Stored data:

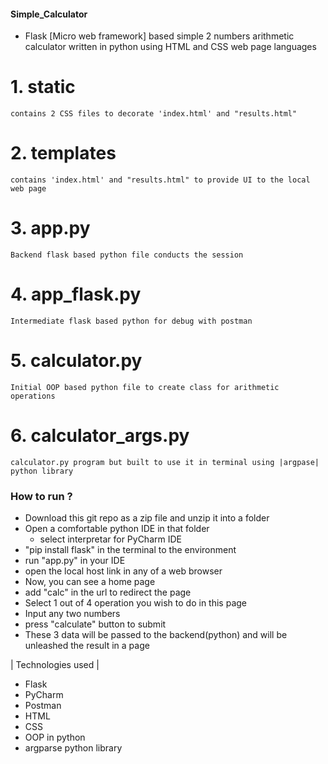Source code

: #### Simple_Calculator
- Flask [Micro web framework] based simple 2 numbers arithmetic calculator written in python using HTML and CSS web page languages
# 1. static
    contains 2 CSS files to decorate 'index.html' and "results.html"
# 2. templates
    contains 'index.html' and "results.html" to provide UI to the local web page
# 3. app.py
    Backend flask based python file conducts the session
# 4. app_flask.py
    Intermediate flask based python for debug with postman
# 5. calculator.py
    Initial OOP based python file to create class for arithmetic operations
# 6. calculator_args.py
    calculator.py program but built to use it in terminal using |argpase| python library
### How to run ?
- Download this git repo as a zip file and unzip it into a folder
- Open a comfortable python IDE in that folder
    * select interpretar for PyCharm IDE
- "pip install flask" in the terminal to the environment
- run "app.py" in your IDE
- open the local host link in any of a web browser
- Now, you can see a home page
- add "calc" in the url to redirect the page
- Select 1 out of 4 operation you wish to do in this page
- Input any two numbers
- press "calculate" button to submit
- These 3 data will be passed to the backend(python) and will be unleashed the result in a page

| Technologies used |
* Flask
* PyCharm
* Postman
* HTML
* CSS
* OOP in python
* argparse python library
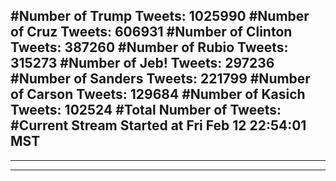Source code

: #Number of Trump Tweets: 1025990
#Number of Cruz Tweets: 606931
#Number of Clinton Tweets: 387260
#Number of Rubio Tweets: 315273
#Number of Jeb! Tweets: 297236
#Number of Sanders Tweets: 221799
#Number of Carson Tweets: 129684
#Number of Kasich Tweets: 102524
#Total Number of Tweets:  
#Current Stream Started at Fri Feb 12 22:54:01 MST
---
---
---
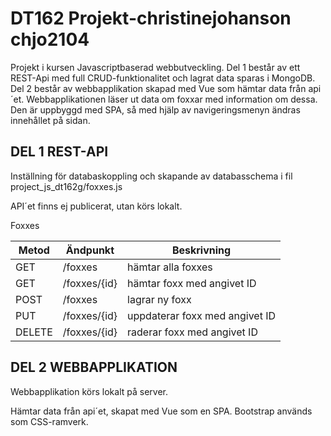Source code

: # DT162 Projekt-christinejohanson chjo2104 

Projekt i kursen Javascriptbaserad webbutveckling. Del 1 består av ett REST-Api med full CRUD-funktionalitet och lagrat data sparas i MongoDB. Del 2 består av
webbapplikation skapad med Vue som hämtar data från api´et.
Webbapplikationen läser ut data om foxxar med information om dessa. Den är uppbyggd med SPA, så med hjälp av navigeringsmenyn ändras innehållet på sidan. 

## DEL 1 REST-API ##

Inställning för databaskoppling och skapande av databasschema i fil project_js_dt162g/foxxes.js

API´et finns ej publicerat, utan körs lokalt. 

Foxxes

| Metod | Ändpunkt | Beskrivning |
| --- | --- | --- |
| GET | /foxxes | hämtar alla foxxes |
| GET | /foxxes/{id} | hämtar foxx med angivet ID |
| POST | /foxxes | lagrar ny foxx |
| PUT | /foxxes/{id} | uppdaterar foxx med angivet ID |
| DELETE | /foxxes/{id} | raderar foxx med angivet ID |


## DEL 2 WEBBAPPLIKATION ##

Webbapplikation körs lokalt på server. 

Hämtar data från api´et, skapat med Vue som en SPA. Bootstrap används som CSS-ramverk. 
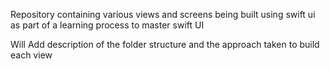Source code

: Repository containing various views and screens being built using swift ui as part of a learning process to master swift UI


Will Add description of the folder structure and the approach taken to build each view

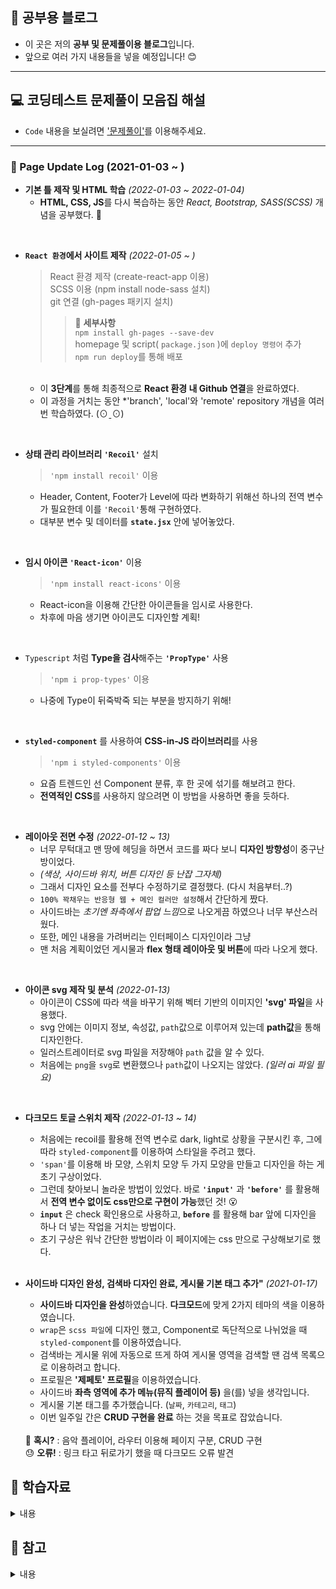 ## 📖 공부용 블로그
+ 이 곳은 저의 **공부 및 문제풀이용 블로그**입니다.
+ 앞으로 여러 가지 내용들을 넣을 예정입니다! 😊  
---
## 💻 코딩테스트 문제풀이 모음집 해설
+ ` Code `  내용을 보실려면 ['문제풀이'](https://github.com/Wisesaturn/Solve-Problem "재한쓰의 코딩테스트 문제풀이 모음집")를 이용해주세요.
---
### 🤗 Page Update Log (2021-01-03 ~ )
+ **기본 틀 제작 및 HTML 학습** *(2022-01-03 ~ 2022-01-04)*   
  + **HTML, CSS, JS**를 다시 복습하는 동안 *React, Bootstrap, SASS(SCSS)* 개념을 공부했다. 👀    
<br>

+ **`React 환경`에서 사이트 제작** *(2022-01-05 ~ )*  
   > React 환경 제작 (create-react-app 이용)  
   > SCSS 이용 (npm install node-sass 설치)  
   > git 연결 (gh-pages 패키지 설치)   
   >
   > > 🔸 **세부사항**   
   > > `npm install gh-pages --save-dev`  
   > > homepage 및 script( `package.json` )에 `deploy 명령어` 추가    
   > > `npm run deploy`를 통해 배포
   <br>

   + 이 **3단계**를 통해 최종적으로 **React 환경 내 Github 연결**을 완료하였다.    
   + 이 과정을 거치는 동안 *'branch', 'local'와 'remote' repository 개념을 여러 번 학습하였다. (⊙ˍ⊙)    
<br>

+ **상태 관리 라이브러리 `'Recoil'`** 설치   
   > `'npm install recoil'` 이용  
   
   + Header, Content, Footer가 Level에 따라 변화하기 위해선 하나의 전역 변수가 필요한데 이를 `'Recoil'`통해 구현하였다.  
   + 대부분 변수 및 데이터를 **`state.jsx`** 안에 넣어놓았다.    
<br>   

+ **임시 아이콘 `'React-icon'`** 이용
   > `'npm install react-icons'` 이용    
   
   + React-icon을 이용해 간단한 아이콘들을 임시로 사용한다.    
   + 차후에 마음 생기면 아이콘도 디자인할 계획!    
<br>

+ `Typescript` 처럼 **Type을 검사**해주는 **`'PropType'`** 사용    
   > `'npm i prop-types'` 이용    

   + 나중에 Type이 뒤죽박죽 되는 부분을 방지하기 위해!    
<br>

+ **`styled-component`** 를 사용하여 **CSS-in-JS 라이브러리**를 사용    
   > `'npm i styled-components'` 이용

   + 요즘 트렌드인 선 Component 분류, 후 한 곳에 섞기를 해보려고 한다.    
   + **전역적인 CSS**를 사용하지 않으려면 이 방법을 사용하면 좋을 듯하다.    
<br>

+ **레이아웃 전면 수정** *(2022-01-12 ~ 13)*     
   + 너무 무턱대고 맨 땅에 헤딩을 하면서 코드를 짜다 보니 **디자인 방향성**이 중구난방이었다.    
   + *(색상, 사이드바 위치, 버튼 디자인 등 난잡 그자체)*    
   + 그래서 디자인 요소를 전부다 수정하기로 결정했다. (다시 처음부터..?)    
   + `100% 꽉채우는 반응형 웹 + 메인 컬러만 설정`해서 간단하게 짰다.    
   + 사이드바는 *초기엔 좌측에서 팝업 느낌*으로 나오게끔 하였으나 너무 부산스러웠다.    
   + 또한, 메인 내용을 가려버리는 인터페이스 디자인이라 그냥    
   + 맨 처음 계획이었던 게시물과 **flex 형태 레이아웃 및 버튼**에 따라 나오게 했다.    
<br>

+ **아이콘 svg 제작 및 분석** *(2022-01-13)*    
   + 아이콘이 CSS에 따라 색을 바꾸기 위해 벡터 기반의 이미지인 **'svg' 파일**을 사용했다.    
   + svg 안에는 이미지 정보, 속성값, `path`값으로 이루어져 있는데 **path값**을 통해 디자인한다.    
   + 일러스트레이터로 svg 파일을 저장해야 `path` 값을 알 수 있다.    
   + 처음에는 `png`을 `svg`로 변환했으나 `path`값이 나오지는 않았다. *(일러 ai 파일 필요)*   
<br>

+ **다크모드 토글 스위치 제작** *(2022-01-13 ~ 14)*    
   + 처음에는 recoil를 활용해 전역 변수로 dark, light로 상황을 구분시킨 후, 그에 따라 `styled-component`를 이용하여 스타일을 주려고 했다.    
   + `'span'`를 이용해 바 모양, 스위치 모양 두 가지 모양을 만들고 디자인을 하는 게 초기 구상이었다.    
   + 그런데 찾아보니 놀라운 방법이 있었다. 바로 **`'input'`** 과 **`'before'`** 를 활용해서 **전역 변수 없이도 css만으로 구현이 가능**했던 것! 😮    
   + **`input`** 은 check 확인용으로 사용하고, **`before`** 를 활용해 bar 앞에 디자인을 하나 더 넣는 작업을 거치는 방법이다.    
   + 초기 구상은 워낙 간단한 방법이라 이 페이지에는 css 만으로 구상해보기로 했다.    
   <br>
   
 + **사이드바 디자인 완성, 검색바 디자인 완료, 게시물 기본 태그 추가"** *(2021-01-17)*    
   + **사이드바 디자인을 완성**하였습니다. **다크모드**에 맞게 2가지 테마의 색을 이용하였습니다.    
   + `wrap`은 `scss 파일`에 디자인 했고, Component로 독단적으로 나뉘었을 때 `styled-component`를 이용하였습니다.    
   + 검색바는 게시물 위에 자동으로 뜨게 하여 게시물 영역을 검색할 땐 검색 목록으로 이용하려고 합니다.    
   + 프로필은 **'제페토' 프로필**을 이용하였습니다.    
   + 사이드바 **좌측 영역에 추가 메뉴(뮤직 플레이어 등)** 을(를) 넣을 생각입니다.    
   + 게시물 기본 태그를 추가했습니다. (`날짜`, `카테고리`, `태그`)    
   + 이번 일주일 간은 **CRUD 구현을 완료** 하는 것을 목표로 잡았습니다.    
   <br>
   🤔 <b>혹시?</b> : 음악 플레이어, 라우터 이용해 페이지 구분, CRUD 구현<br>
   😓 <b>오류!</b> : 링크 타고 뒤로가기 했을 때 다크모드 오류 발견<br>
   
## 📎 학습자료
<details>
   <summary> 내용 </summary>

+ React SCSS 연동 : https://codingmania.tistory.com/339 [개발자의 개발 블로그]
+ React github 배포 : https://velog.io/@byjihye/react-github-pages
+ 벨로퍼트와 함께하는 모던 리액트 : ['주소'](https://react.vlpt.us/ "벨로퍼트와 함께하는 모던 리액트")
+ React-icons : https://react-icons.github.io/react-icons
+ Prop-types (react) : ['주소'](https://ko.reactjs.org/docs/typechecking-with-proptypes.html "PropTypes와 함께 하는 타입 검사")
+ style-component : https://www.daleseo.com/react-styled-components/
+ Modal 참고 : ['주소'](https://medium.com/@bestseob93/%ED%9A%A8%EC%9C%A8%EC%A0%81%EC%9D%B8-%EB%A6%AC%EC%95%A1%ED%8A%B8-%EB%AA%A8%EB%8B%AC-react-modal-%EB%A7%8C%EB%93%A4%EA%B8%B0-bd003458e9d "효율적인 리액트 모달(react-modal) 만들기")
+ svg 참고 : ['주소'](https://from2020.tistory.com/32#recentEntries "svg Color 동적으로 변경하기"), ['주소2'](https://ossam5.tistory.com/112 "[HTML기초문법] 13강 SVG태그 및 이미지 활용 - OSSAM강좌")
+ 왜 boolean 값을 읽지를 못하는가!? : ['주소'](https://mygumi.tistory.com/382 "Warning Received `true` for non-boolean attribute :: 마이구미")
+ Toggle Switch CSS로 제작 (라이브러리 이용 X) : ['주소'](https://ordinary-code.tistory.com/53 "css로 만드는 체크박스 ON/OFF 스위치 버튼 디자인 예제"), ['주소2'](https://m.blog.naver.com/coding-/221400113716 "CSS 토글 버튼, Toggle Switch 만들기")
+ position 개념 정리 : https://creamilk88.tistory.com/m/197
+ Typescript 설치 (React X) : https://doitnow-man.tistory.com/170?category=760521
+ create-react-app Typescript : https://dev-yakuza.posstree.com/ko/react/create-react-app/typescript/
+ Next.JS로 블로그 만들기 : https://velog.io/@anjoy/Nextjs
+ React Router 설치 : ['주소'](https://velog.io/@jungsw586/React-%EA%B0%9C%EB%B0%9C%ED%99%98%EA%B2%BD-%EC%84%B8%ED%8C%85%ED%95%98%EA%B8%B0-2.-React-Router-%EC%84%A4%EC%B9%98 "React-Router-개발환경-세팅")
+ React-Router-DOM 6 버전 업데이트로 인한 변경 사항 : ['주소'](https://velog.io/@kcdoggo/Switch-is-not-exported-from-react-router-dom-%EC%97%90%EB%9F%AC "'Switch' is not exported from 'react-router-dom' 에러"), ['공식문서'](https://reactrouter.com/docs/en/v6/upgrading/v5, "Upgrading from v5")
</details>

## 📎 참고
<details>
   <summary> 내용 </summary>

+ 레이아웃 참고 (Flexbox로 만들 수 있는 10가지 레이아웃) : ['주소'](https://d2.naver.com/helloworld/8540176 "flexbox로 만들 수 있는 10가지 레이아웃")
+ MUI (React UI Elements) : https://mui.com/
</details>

* **Task requirements**: From the data above, show each line that contains "Router".

* **Response to the exercise**:
+ React Router 설치 : ['주소'](https://velog.io/@jungsw586/React-%EA%B0%9C%EB%B0%9C%ED%99%98%EA%B2%BD-%EC%84%B8%ED%8C%85%ED%95%98%EA%B8%B0-2.-React-Router-%EC%84%A4%EC%B9%98 "React-Router-개발환경-세팅")
+ React-Router-DOM 6 버전 업데이트로 인한 변경 사항 : ['주소'](https://velog.io/@kcdoggo/Switch-is-not-exported-from-react-router-dom-%EC%97%90%EB%9F%AC "'Switch' is not exported from 'react-router-dom' 에러"), ['공식문서'](https://reactrouter.com/docs/en/v6/upgrading/v5, "Upgrading from v5")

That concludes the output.